Work to complete:
Leave the pictures out. Transcribe exactly every line from the start of the records through the one containing "ApplicationTypeVersion|PS|Den version av".

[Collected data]
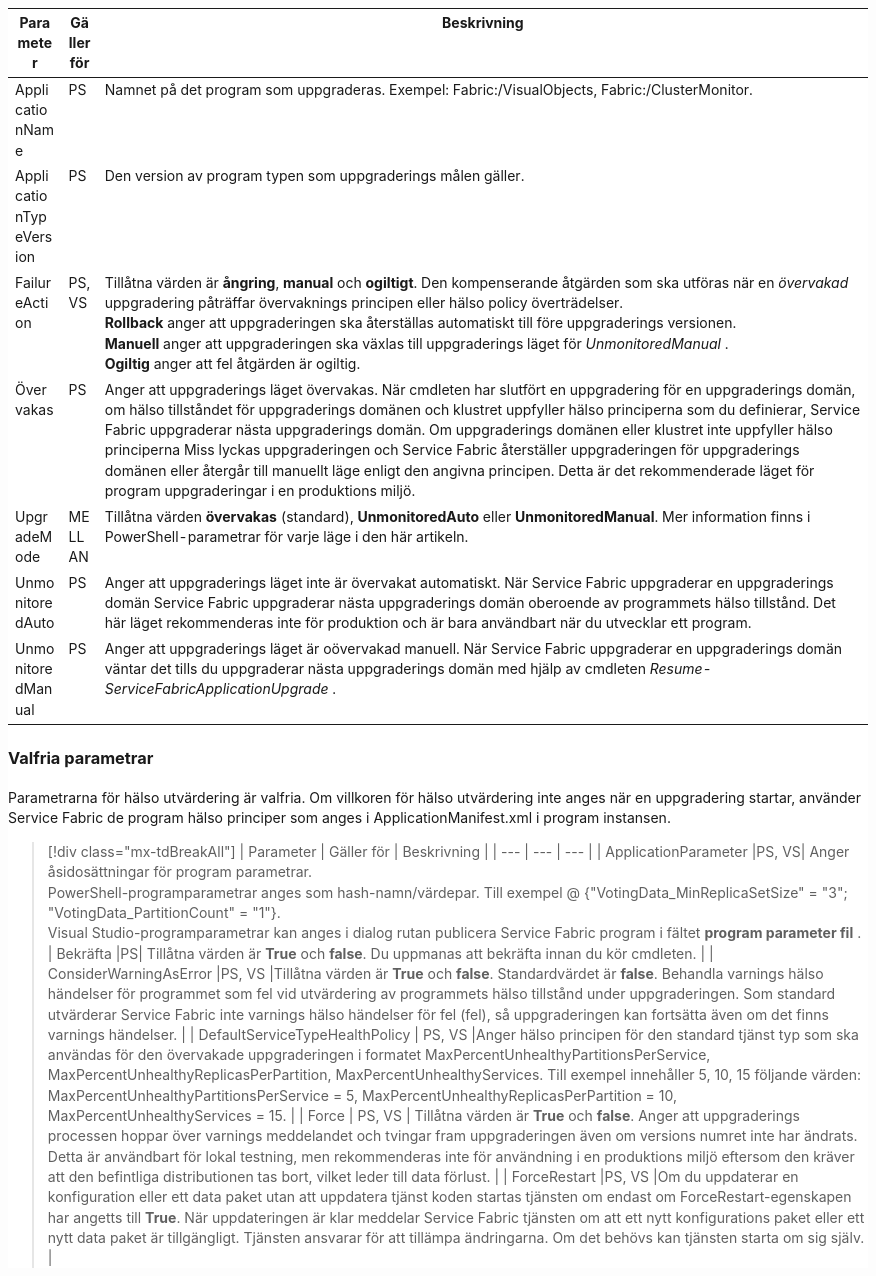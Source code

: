 | Parameter | Gäller för | Beskrivning |
| --- | --- | --- |
ApplicationName |PS| Namnet på det program som uppgraderas. Exempel: Fabric:/VisualObjects, Fabric:/ClusterMonitor. |
ApplicationTypeVersion|PS|Den version av program typen som uppgraderings målen gäller. |
FailureAction |PS, VS|Tillåtna värden är **ångring**, **manual** och **ogiltigt**. Den kompenserande åtgärden som ska utföras när en *övervakad* uppgradering påträffar övervaknings principen eller hälso policy överträdelser. <br>**Rollback** anger att uppgraderingen ska återställas automatiskt till före uppgraderings versionen. <br>**Manuell** anger att uppgraderingen ska växlas till uppgraderings läget för *UnmonitoredManual* . <br>**Ogiltig** anger att fel åtgärden är ogiltig.|
Övervakas |PS|Anger att uppgraderings läget övervakas. När cmdleten har slutfört en uppgradering för en uppgraderings domän, om hälso tillståndet för uppgraderings domänen och klustret uppfyller hälso principerna som du definierar, Service Fabric uppgraderar nästa uppgraderings domän. Om uppgraderings domänen eller klustret inte uppfyller hälso principerna Miss lyckas uppgraderingen och Service Fabric återställer uppgraderingen för uppgraderings domänen eller återgår till manuellt läge enligt den angivna principen. Detta är det rekommenderade läget för program uppgraderingar i en produktions miljö. |
UpgradeMode | MELLAN | Tillåtna värden **övervakas** (standard), **UnmonitoredAuto** eller **UnmonitoredManual**. Mer information finns i PowerShell-parametrar för varje läge i den här artikeln. |
UnmonitoredAuto | PS | Anger att uppgraderings läget inte är övervakat automatiskt. När Service Fabric uppgraderar en uppgraderings domän Service Fabric uppgraderar nästa uppgraderings domän oberoende av programmets hälso tillstånd. Det här läget rekommenderas inte för produktion och är bara användbart när du utvecklar ett program. |
UnmonitoredManual | PS | Anger att uppgraderings läget är oövervakad manuell. När Service Fabric uppgraderar en uppgraderings domän väntar det tills du uppgraderar nästa uppgraderings domän med hjälp av cmdleten *Resume-ServiceFabricApplicationUpgrade* . |

### <a name="optional-parameters"></a>Valfria parametrar

Parametrarna för hälso utvärdering är valfria. Om villkoren för hälso utvärdering inte anges när en uppgradering startar, använder Service Fabric de program hälso principer som anges i ApplicationManifest.xml i program instansen.

> [!div class="mx-tdBreakAll"]
> | Parameter | Gäller för | Beskrivning |
> | --- | --- | --- |
> | ApplicationParameter |PS, VS| Anger åsidosättningar för program parametrar.<br>PowerShell-programparametrar anges som hash-namn/värdepar. Till exempel @ {"VotingData_MinReplicaSetSize" = "3"; "VotingData_PartitionCount" = "1"}.<br>Visual Studio-programparametrar kan anges i dialog rutan publicera Service Fabric program i fältet **program parameter fil** .
> | Bekräfta |PS| Tillåtna värden är **True** och **false**. Du uppmanas att bekräfta innan du kör cmdleten. |
> | ConsiderWarningAsError |PS, VS |Tillåtna värden är **True** och **false**. Standardvärdet är **false**. Behandla varnings hälso händelser för programmet som fel vid utvärdering av programmets hälso tillstånd under uppgraderingen. Som standard utvärderar Service Fabric inte varnings hälso händelser för fel (fel), så uppgraderingen kan fortsätta även om det finns varnings händelser. |
> | DefaultServiceTypeHealthPolicy | PS, VS |Anger hälso principen för den standard tjänst typ som ska användas för den övervakade uppgraderingen i formatet MaxPercentUnhealthyPartitionsPerService, MaxPercentUnhealthyReplicasPerPartition, MaxPercentUnhealthyServices. Till exempel innehåller 5, 10, 15 följande värden: MaxPercentUnhealthyPartitionsPerService = 5, MaxPercentUnhealthyReplicasPerPartition = 10, MaxPercentUnhealthyServices = 15. |
> | Force | PS, VS | Tillåtna värden är **True** och **false**. Anger att uppgraderings processen hoppar över varnings meddelandet och tvingar fram uppgraderingen även om versions numret inte har ändrats. Detta är användbart för lokal testning, men rekommenderas inte för användning i en produktions miljö eftersom den kräver att den befintliga distributionen tas bort, vilket leder till data förlust. |
> | ForceRestart |PS, VS |Om du uppdaterar en konfiguration eller ett data paket utan att uppdatera tjänst koden startas tjänsten om endast om ForceRestart-egenskapen har angetts till **True**. När uppdateringen är klar meddelar Service Fabric tjänsten om att ett nytt konfigurations paket eller ett nytt data paket är tillgängligt. Tjänsten ansvarar för att tillämpa ändringarna. Om det behövs kan tjänsten starta om sig själv. |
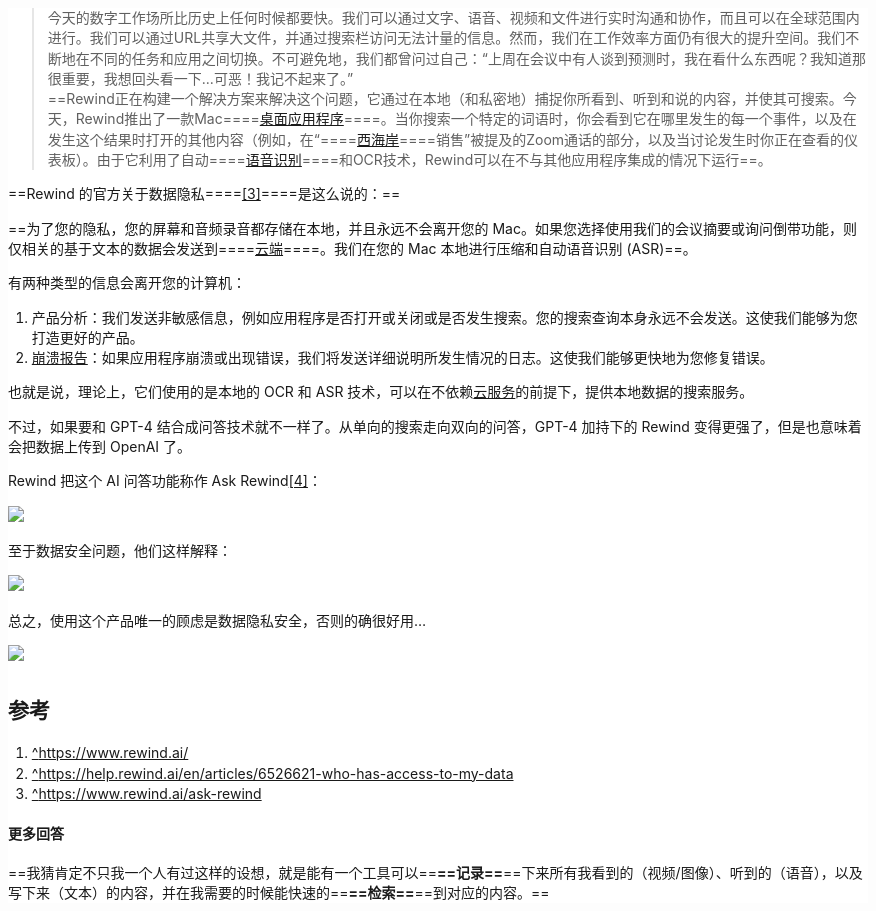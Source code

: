 > 今天的数字工作场所比历史上任何时候都要快。我们可以通过文字、语音、视频和文件进行实时沟通和协作，而且可以在全球范围内进行。我们可以通过URL共享大文件，并通过搜索栏访问无法计量的信息。然而，我们在工作效率方面仍有很大的提升空间。我们不断地在不同的任务和应用之间切换。不可避免地，我们都曾问过自己：“上周在会议中有人谈到预测时，我在看什么东西呢？我知道那很重要，我想回头看一下...可恶！我记不起来了。”  
> ==Rewind正在构建一个解决方案来解决这个问题，它通过在本地（和私密地）捕捉你所看到、听到和说的内容，并使其可搜索。今天，Rewind推出了一款Mac====[桌面应用程序](https://www.zhihu.com/search?q=%E6%A1%8C%E9%9D%A2%E5%BA%94%E7%94%A8%E7%A8%8B%E5%BA%8F&search%5Fsource=Entity&hybrid%5Fsearch%5Fsource=Entity&hybrid%5Fsearch%5Fextra=%7B%22sourceType%22%3A%22answer%22%2C%22sourceId%22%3A3154780738%7D)====。当你搜索一个特定的词语时，你会看到它在哪里发生的每一个事件，以及在发生这个结果时打开的其他内容（例如，在“====[西海岸](https://www.zhihu.com/search?q=%E8%A5%BF%E6%B5%B7%E5%B2%B8&search%5Fsource=Entity&hybrid%5Fsearch%5Fsource=Entity&hybrid%5Fsearch%5Fextra=%7B%22sourceType%22%3A%22answer%22%2C%22sourceId%22%3A3154780738%7D)====销售”被提及的Zoom通话的部分，以及当讨论发生时你正在查看的仪表板）。由于它利用了自动====[语音识别](https://www.zhihu.com/search?q=%E8%AF%AD%E9%9F%B3%E8%AF%86%E5%88%AB&search%5Fsource=Entity&hybrid%5Fsearch%5Fsource=Entity&hybrid%5Fsearch%5Fextra=%7B%22sourceType%22%3A%22answer%22%2C%22sourceId%22%3A3154780738%7D)====和OCR技术，Rewind可以在不与其他应用程序集成的情况下运行==。

==Rewind 的官方关于数据隐私====[\[3\]](#ref%5F3)====是这么说的：==

==为了您的隐私，您的屏幕和音频录音都存储在本地，并且永远不会离开您的 Mac。如果您选择使用我们的会议摘要或询问倒带功能，则仅相关的基于文本的数据会发送到====[云端](https://www.zhihu.com/search?q=%E4%BA%91%E7%AB%AF&search%5Fsource=Entity&hybrid%5Fsearch%5Fsource=Entity&hybrid%5Fsearch%5Fextra=%7B%22sourceType%22%3A%22answer%22%2C%22sourceId%22%3A3154780738%7D)====。我们在您的 Mac 本地进行压缩和自动语音识别 (ASR)==。

有两种类型的信息会离开您的计算机：

1. 产品分析：我们发送非敏感信息，例如应用程序是否打开或关闭或是否发生搜索。您的搜索查询本身永远不会发送。这使我们能够为您打造更好的产品。
2. [崩溃报告](https://www.zhihu.com/search?q=%E5%B4%A9%E6%BA%83%E6%8A%A5%E5%91%8A&search%5Fsource=Entity&hybrid%5Fsearch%5Fsource=Entity&hybrid%5Fsearch%5Fextra=%7B%22sourceType%22%3A%22answer%22%2C%22sourceId%22%3A3154780738%7D)：如果应用程序崩溃或出现错误，我们将发送详细说明所发生情况的日志。这使我们能够更快地为您修复错误。

也就是说，理论上，它们使用的是本地的 OCR 和 ASR 技术，可以在不依赖[云服务](https://www.zhihu.com/search?q=%E4%BA%91%E6%9C%8D%E5%8A%A1&search%5Fsource=Entity&hybrid%5Fsearch%5Fsource=Entity&hybrid%5Fsearch%5Fextra=%7B%22sourceType%22%3A%22answer%22%2C%22sourceId%22%3A3154780738%7D)的前提下，提供本地数据的搜索服务。

不过，如果要和 GPT-4 结合成问答技术就不一样了。从单向的搜索走向双向的问答，GPT-4 加持下的 Rewind 变得更强了，但是也意味着会把数据上传到 OpenAI 了。

Rewind 把这个 AI 问答功能称作 Ask Rewind[\[4\]](#ref%5F4)：

![](https://proxy-prod.omnivore-image-cache.app/1710x1608,s1AQfgcNMdbdOolNV9JOfN91b_MOc805LDMQRrVY2Uk4/https://pic1.zhimg.com/50/v2-3f1d37486d3b960800c8dad7ac88d7de_720w.jpg?source=1940ef5c)

至于数据安全问题，他们这样解释：

![](https://proxy-prod.omnivore-image-cache.app/1623x4479,szxqBlzNBN8ZRcYM6-2yTtcyzcR1itxQGjPIowje6Yq8/https://pic1.zhimg.com/50/v2-2674ab7a76b77b2f993e297c5436c160_720w.jpg?source=1940ef5c)

总之，使用这个产品唯一的顾虑是数据隐私安全，否则的确很好用…

![](https://proxy-prod.omnivore-image-cache.app/1186x1622,suDs7FkYiCERARr-E4E6G96sCr0-XT2-Vliyf2-_ivlI/https://picx.zhimg.com/50/v2-69e0a88f694e57576e12b038f4f10782_720w.jpg?source=1940ef5c)

## 参考

1. [^](#ref%5F1%5F0)<https://www.rewind.ai/>
2. [^](#ref%5F3%5F0)<https://help.rewind.ai/en/articles/6526621-who-has-access-to-my-data>
3. [^](#ref%5F4%5F0)<https://www.rewind.ai/ask-rewind>

#### 更多回答

==我猜肯定不只我一个人有过这样的设想，就是能有一个工具可以==**==记录==**==下来所有我看到的（视频/图像）、听到的（语音），以及写下来（文本）的内容，并在我需要的时候能快速的==**==检索==**==到对应的内容。==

Exercise output:
Source code

: | Parameter | Gäller för | Beskrivning |
| --- | --- | --- |
ApplicationName |PS| Namnet på det program som uppgraderas. Exempel: Fabric:/VisualObjects, Fabric:/ClusterMonitor. |
ApplicationTypeVersion|PS|Den version av program typen som uppgraderings målen gäller. |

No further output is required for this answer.